More recently, the ABC responded to accusations of overwhelming bias by appointing an internal review that proceeded from a publicly stated position that the reviewer didn’t think the ABC was biased. Which, surprise, surprise, was his conclusion as well.

It gets worse. Not only is the ABC reviewing itself, the monkeys are telling the organ-grinder exactly which tune to play.

When the ABC’s top journos want big boss Hugh Marks’s opinion, they’re more than happy to let him know what it is – particularly when it comes to defending their own stories.

In the latest glaring indication of who is really running the show at the taxpayer-funded public broadcaster, Diary can reveal high-profile presenter Sarah Ferguson dictated key parts of what eventually became Marks’s personal public response after Ferguson’s contentious Four Corners series on Donald Trump was accused of misleading viewers.

This is the series that promoted, at great length, the wholly fictitious ‘Russian collusion’ conspiracy theory.

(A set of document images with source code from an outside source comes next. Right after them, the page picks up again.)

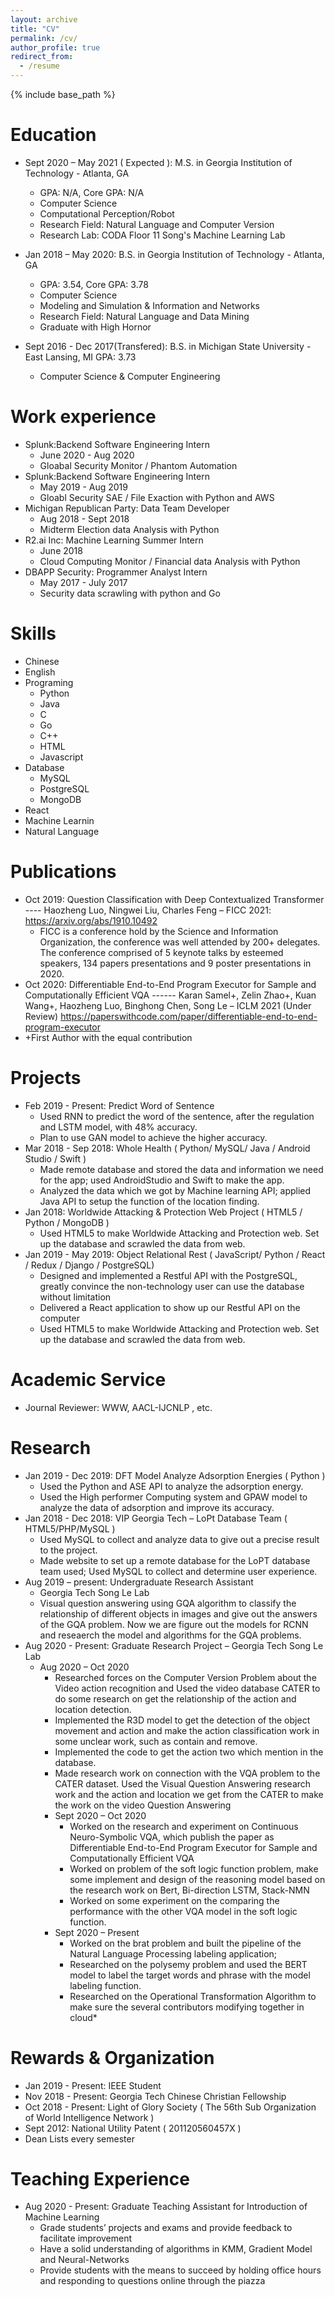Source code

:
 ```yaml
---
layout: archive
title: "CV"
permalink: /cv/
author_profile: true
redirect_from:
  - /resume
---
```


{% include base_path %}

Education
======
* Sept 2020 – May 2021 ( Expected ): M.S. in Georgia Institution of Technology - Atlanta, GA    
  * GPA: N/A, Core GPA: N/A
  * Computer Science
  * Computational Perception/Robot
  * Research Field: Natural Language and Computer Version
  * Research Lab: CODA Floor 11 Song's Machine Learning Lab

* Jan 2018 – May 2020: B.S. in Georgia Institution of Technology - Atlanta, GA    
  * GPA: 3.54, Core GPA: 3.78
  * Computer Science
  * Modeling and Simulation & Information and Networks
  * Research Field: Natural Language and Data Mining
  * Graduate with High Hornor
  
* Sept 2016 - Dec 2017(Transfered): B.S. in Michigan State University - East Lansing, MI	    GPA: 3.73           
  * Computer Science & Computer Engineering

Work experience
======
* Splunk:Backend Software Engineering Intern                     	                       
   * June 2020 - Aug 2020   
   * Gloabal Security Monitor / Phantom Automation 
* Splunk:Backend Software Engineering Intern                     	                       
   * May 2019 - Aug 2019   
   * Gloabl Security SAE / File Exaction with Python and AWS
* Michigan Republican Party: Data Team Developer                                                            
  * Aug 2018 - Sept 2018
  * Midterm Election data Analysis with Python 
* R2.ai Inc: Machine Learning Summer Intern                                       
  * June 2018 
  * Cloud Computing Monitor / Financial data Analysis with Python 
* DBAPP Security: Programmer Analyst Intern                                            
  * May 2017 - July 2017
  * Security data scrawling with python and Go


  
Skills
======
* Chinese
* English
* Programing
  * Python
  * Java
  * C
  * Go
  * C++
  * HTML
  * Javascript
* Database
  * MySQL
  * PostgreSQL
  * MongoDB
* React
* Machine Learnin
* Natural Language


Publications
======
* Oct 2019: Question Classification with Deep Contextualized Transformer ---- Haozheng Luo, Ningwei Liu, Charles Feng – FICC 2021: https://arxiv.org/abs/1910.10492
    * FICC is a conference hold by the Science and Information Organization, the conference was well attended by 200+ delegates. The conference comprised of 5      keynote talks by esteemed speakers, 134 papers presentations and 9 poster presentations in 2020.
* Oct 2020: Differentiable End-to-End Program Executor for Sample and Computationally Efficient VQA ------ Karan Samel+, Zelin Zhao+, Kuan Wang+, Haozheng Luo, Binghong Chen, Song Le – ICLM 2021 (Under Review) https://paperswithcode.com/paper/differentiable-end-to-end-program-executor
* +First Author with the equal contribution

Projects
======
* Feb 2019 - Present: Predict Word of Sentence 	                    
    * Used RNN to predict the word of the sentence, after the regulation and LSTM model, with 48% accuracy.
    * Plan to use GAN model to achieve the higher accuracy.
* Mar 2018 - Sep 2018: Whole Health ( Python/ MySQL/ Java / Android Studio / Swift )  
    * Made remote database and stored the data and information we need for the app; used AndroidStudio and Swift to make the app.
    * Analyzed the data which we got by Machine learning API; applied Java API to setup the function of the location finding.
* Jan 2018: Worldwide Attacking & Protection Web Project ( HTML5 / Python / MongoDB )  
    * Used HTML5 to make Worldwide Attacking and Protection web. Set up the database and scrawled the data from web.
* Jan 2019 - May 2019: Object Relational Rest  ( JavaScript/ Python / React / Redux / Django / PostgreSQL)
    * Designed and implemented a Restful API with the PostgreSQL, greatly convince the non-technology user can use the database without limitation
    * Delivered a React application to show up our Restful API on the computer
    * Used HTML5 to make Worldwide Attacking and Protection web. Set up the database and scrawled the data from web.

Academic Service
======
* Journal Reviewer:  WWW, AACL-IJCNLP , etc.


Research
======
* Jan 2019 - Dec 2019: DFT Model Analyze Adsorption Energies ( Python )                                 
    * Used the Python and ASE API to analyze the adsorption energy.
    * Used the High performer Computing system and GPAW model to analyze the data of adsorption and improve its accuracy.
* Jan 2018 - Dec 2018: VIP Georgia Tech – LoPt Database Team ( HTML5/PHP/MySQL )        
    * Used MySQL to collect and analyze data to give out a precise result to the project.
    * Made website to set up a remote database for the LoPT database team used; Used MySQL to collect and determine user experience.
* Aug 2019 – present: Undergraduate Research Assistant 
    * Georgia Tech Song Le Lab                  
    * Visual question answering using GQA algorithm to classify the relationship of different objects in images and give out the answers of the GQA problem. Now we are figure out the models for RCNN and reseaerch the model and algorithms for the GQA problems.
* Aug 2020 - Present: Graduate Research Project – Georgia Tech Song Le Lab  
  * Aug 2020 – Oct 2020
      * Researched forces on the Computer Version Problem about the Video action recognition and Used the video database CATER to do some research on get the relationship of the action and location detection.
      * Implemented the R3D model to get the detection of the object movement and action and make the action classification work in some unclear work, such as contain and remove.
      * Implemented the code to get the action two which mention in the database.
      * Made research work on connection with the VQA problem to the CATER dataset. Used the Visual Question Answering research work and the action and location we get from the CATER to make the work on the video Question Answering
    * Sept 2020 – Oct 2020
      * Worked on the research and experiment on Continuous Neuro-Symbolic VQA, which publish the paper as Differentiable End-to-End Program Executor for Sample and Computationally Efficient VQA
      * Worked on problem of the soft logic function problem, make some implement and design of the reasoning model based on the research work on Bert, Bi-direction LSTM, Stack-NMN
      * Worked on some experiment on the comparing the performance with the other VQA model in the soft logic function.
    * Sept 2020 – Present
      * Worked on the brat problem and built the pipeline of the Natural Language Processing labeling application;
      * Researched on the polysemy problem and used the BERT model to label the target words and phrase with the model labeling function.
      * Researched on the Operational Transformation Algorithm to make sure the several contributors modifying together in cloud* 

Rewards & Organization
======
* Jan 2019 - Present: IEEE Student        	
* Nov 2018 - Present: Georgia Tech Chinese Christian Fellowship       
* Oct 2018 - Present: Light of Glory Society ( The 56th Sub Organization of World Intelligence Network )        
* Sept 2012: National Utility Patent ( 201120560457X )             
* Dean Lists every semester   


Teaching Experience
======
* Aug 2020 - Present: Graduate Teaching Assistant for Introduction of Machine Learning
    * Grade students’ projects and exams and provide feedback to facilitate improvement
    * Have a solid understanding of algorithms in KMM, Gradient Model and Neural-Networks
    * Provide students with the means to succeed by holding office hours and responding to questions online through the piazza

Even after the whole affair was exposed as blatant disinformation, a Democrat-engendered hoax, the ABC has never apologised for, let alone retracted the program.

Not to fear, Marks soon sprung to Ferguson’s defence and publicly championed her three-part Downfall series, describing it as “powerful” while insisting the ABC was “proud of it”.

This was, as it turns out, exactly what this taxpayer-funded liar had instructed her nominal boss to say.

Remarkably, the ABC’s managing director and editor-in-chief formed this strongly held personal view little more than two hours after Ferguson specially requested the broadcaster describe it as “powerful” while – you guessed it – insisting the ABC was “proud of it” […]

The messages were released to the Senate after Liberal senator Sarah Henderson asked Marks to “provide on notice all correspondence” relating to the Downfall series amid claims the program selectively edited Trump’s address to a rally ahead of the assault on the US Capitol in January 2021 to remove key context from his speech.

And that is exactly what the BBC did – and landed itself in a multi-billion-dollar lawsuit it’s almost certain to lose. Heads have already rolled, with the BBC’s director general Tim Davie and head of news Deborah Turness, stood down.

No such even pretence of accountability, at the ABC.

Even though commentators Chris Kenny and Tim Blair drew almost immediate parallels between the shows’ respective handling of the speech, Marks issued a spirited defence on November 12 while insisting that “comparing the BBC’s Panorama program to the ABC’s Four Corners program is opportunistic and false”.

“The grab on Four Corners was used accurately by the program. The editing did not change the meaning of that section of the speech and did not mislead the audience,” he said.

It’s not a lie if we believe it, as George Constanza might say.

Intriguingly, the internal emails revealed that neither of those descriptions were in the initial statement drafted by ABC comms type Sally Jackson, and sent to news boss Justin Stevens, editorial director Gavin Fang, head of investigations Jo Puccini and Ferguson, at 9.50 that morning.

Instead, her version suggested: “The ABC stands by the journalism in the Four Corners program. It did not create misleading commentary of the events covered or comments made.”

And then she got put in her place by her supposed underling.

Although Fang reckoned that was “fine” by him, Ferguson was less than impressed.
“The statement is clear but also bloodless/generic. We deploy the overused ‘stand by the journalism’. As if it was in doubt,” she complained in response at 10.32am.
“Can we not say the programme (sic) was powerful or good?”

You’ll never guess what happened next!

Surprise, surprise, little more than 45 minutes later, the statement had been updated to say: “Downfall is powerful journalism of the highest standard. The ABC is proud of it.”

That’s more like it. Ferguson couldn’t have said it better herself even though she did.

This is the sort of arrogant misinformation mill you can only buy with a billion dollars a year of taxpayers’ money.